Javier se incorporó, la inquietud apretándole el pecho. *”Dime qué ha pasado. Solo llamas si es algo importante, ¿verdad?”*

*”Lo es.”* La niña tragó saliva; él notó que luchaba por no llorar. *”Fui a despertarlos, pero no se mueven. No me contestan.”*

El sueño que enturbiaba su mente se esfumó de golpe. Sus instintos le gritaban que aquello no era normal.

Mantuvo la calma por ella. *”A lo mejor están durmiendo muy profundamente. Es muy tarde.”*

*”No.”* El susurro fue casi inaudible. *”Los he sacudido. Siempre se despiertan cuando entro. Pero esta vez no.”*

Javier tapó el auricular con la mano, haciendo señas al agente Delgado, que dormitaba en un rincón, para que preparara el coche patrulla. *”¿Hay algún adulto más contigo? ¿Abuelos, una niñera?”*

*”No. Solo estamos ellos y yo.”*

*”Vale. Necesito que me digas tu dirección para ir a ver qué ocurre.”*

La niña la deletreó con torpeza, tropezando con los números. Javier la anotó rápido: una zona de casas antiguas en las afueras. *”Has hecho muy bien en llamar. Ahora escucha: quédate en tu habitación hasta que lleguemos. No salgas. ¿Lo harás?”*

*”Sí.”*

Diez minutos después, el coche patrulla se detuvo frente a una modesta casa de dos plantas, la pintura blanca descascarillada. La luz del porche brillaba débilmente. Para sorpresa de Javier, la puerta se abrió antes de que llamaran. Una niña en camisón, los ojos desorbitados por el miedo, los esperaba.

*”Están arriba,”* dijo señalando al pasillo.

Javier y Delgado cruzaron una mirada antes de seguirla. Al entrar en el dormitorio principal, un escalofrío les recorrió la espalda. Un hombre y una mujer yacían juntos en la cama, pálidos, inmóviles. Nada indicaba violencia, ni heridas; solo esa quietud fantasmal.

*”Dios mío,”* musitó Delgado.

Javier llamó de inmediato a una ambulancia y a los forenses.
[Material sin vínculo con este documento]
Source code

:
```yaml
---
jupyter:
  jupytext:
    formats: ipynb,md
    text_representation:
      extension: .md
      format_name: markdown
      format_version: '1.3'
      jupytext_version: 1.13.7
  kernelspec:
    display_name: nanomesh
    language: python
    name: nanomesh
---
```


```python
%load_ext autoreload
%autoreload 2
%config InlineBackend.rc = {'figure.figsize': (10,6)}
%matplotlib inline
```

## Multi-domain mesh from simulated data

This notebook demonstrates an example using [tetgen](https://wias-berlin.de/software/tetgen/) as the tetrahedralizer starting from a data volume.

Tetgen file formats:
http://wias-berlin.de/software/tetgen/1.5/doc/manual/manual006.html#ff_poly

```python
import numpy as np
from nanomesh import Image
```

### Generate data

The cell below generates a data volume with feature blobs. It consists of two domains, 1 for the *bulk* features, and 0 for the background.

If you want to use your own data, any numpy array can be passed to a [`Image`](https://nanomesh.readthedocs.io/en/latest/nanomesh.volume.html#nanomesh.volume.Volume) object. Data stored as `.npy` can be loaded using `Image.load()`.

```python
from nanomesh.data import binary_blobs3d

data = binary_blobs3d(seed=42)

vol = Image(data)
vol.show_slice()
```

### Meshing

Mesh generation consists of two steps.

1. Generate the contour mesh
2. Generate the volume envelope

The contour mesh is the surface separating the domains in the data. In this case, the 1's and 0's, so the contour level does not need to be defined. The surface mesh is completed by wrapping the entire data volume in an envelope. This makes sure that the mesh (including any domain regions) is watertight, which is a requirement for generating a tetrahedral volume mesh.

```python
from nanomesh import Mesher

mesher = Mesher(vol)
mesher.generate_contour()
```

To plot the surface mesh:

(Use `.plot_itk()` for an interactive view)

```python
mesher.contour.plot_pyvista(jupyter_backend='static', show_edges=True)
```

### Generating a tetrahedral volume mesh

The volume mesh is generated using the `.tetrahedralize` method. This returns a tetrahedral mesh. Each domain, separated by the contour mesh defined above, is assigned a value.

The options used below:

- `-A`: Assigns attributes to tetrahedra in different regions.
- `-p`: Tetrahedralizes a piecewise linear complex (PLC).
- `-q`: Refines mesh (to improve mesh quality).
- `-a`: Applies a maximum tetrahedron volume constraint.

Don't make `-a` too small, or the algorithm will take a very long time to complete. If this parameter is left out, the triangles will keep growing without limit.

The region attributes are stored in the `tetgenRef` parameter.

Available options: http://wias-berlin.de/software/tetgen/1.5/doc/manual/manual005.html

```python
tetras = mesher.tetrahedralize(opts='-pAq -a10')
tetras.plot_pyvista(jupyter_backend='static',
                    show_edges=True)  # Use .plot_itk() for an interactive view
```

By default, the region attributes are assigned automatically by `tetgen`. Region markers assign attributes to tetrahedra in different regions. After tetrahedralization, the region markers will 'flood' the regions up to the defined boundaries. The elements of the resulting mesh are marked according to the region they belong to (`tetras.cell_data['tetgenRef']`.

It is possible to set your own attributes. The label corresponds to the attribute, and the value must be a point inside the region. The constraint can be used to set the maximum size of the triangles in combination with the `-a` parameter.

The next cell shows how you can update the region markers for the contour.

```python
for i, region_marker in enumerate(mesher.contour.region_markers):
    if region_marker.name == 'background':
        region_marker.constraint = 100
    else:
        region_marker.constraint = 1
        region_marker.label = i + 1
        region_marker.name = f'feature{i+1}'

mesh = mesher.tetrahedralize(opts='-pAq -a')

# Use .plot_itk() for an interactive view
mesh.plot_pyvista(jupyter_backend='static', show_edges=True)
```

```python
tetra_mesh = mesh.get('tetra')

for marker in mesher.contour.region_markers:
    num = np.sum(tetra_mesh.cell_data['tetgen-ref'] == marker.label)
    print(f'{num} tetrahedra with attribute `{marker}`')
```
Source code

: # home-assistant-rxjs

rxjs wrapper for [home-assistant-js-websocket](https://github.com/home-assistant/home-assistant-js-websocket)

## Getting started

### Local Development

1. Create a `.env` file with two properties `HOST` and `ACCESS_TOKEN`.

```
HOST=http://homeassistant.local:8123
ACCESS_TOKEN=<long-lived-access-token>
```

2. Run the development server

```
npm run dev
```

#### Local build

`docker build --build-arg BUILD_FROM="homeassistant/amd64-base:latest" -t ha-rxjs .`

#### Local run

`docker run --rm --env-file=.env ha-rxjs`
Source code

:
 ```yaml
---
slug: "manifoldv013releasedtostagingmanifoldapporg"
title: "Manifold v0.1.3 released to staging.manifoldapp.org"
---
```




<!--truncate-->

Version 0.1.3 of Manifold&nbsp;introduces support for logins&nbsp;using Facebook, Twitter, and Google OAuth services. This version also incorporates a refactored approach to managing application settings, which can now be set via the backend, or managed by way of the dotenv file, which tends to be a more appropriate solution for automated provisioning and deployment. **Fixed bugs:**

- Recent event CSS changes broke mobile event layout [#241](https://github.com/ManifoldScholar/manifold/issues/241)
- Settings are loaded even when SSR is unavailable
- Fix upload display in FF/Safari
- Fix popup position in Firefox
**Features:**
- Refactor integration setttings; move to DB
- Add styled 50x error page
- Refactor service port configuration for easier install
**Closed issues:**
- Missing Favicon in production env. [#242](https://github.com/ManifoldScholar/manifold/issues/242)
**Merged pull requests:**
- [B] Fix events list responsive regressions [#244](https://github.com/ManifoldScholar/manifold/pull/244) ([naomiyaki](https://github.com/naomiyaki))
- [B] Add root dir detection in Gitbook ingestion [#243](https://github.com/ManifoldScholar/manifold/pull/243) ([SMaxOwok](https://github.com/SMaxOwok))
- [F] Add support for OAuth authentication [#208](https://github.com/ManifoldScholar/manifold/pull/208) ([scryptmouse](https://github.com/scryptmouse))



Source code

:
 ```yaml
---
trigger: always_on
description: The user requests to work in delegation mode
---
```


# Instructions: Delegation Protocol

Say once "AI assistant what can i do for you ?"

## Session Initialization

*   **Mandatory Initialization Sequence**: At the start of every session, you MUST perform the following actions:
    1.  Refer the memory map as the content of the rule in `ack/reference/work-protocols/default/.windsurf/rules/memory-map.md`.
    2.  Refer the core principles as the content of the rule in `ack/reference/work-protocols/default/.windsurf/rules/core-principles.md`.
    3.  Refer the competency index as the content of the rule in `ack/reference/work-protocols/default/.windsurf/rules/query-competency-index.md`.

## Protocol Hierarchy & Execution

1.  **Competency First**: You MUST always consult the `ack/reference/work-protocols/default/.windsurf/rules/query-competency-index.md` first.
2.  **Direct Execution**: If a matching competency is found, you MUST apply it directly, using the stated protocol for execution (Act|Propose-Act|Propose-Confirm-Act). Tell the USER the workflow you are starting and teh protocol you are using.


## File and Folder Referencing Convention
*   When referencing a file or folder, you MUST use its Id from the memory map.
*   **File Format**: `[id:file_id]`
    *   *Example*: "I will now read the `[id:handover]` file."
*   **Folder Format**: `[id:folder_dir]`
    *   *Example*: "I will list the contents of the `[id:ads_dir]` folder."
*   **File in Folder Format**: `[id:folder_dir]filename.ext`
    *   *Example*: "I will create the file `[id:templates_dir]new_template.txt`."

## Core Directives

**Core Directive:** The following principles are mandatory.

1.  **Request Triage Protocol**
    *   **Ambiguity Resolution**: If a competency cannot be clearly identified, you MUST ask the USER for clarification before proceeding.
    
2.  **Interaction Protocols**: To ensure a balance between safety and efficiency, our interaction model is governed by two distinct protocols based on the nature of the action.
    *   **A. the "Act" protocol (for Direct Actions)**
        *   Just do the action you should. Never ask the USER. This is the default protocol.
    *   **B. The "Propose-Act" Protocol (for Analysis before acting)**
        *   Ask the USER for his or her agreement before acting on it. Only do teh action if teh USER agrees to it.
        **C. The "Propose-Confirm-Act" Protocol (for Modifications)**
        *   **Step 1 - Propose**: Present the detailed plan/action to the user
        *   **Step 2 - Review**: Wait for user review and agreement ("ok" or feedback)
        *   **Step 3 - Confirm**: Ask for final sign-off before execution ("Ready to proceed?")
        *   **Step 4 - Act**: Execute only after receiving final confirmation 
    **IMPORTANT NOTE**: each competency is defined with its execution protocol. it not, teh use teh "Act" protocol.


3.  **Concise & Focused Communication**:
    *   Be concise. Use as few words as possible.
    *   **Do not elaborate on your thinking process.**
La escena era sobrecogedora, pero no parecía un crimen. Algo más había fallado.

El equipo médico descubrió la causa al llegar: una fuga de gas del sistema de calefacción, antiguo y defectuoso, había envenenado el aire durante la noche. Los padres nunca despertaron.

La niña había sobrevivido por milagro. Su habitación, en la segunda planta, estaba algo más ventilada. Además, tenía la costumbre de dejar la ventana entreabierta. Ese hilo de aire fresco le había salvado la vida, aunque los médicos confirmaron que había inhalado suficiente gas como para enfermar gravemente. La ingresaron de urgencia, pero se recuperó en horas.

Javier revivió la llamada una y otra vez días después. Si la hubiera tomado por una broma o la imaginación de una niña asustada, ella no habría visto el amanecer. Haberla escuchado, haber creído en sus palabras, le había dado una oportunidad.

En los momentos de calma, cuando el caso ya estaba cerrado, su mente volvía a aquella vocecita frágil pero valiente, que supo pedir ayuda en la oscuridad. Y porque alguien contestó, la esperanza persistió donde la tragedia casi lo arrasó todo.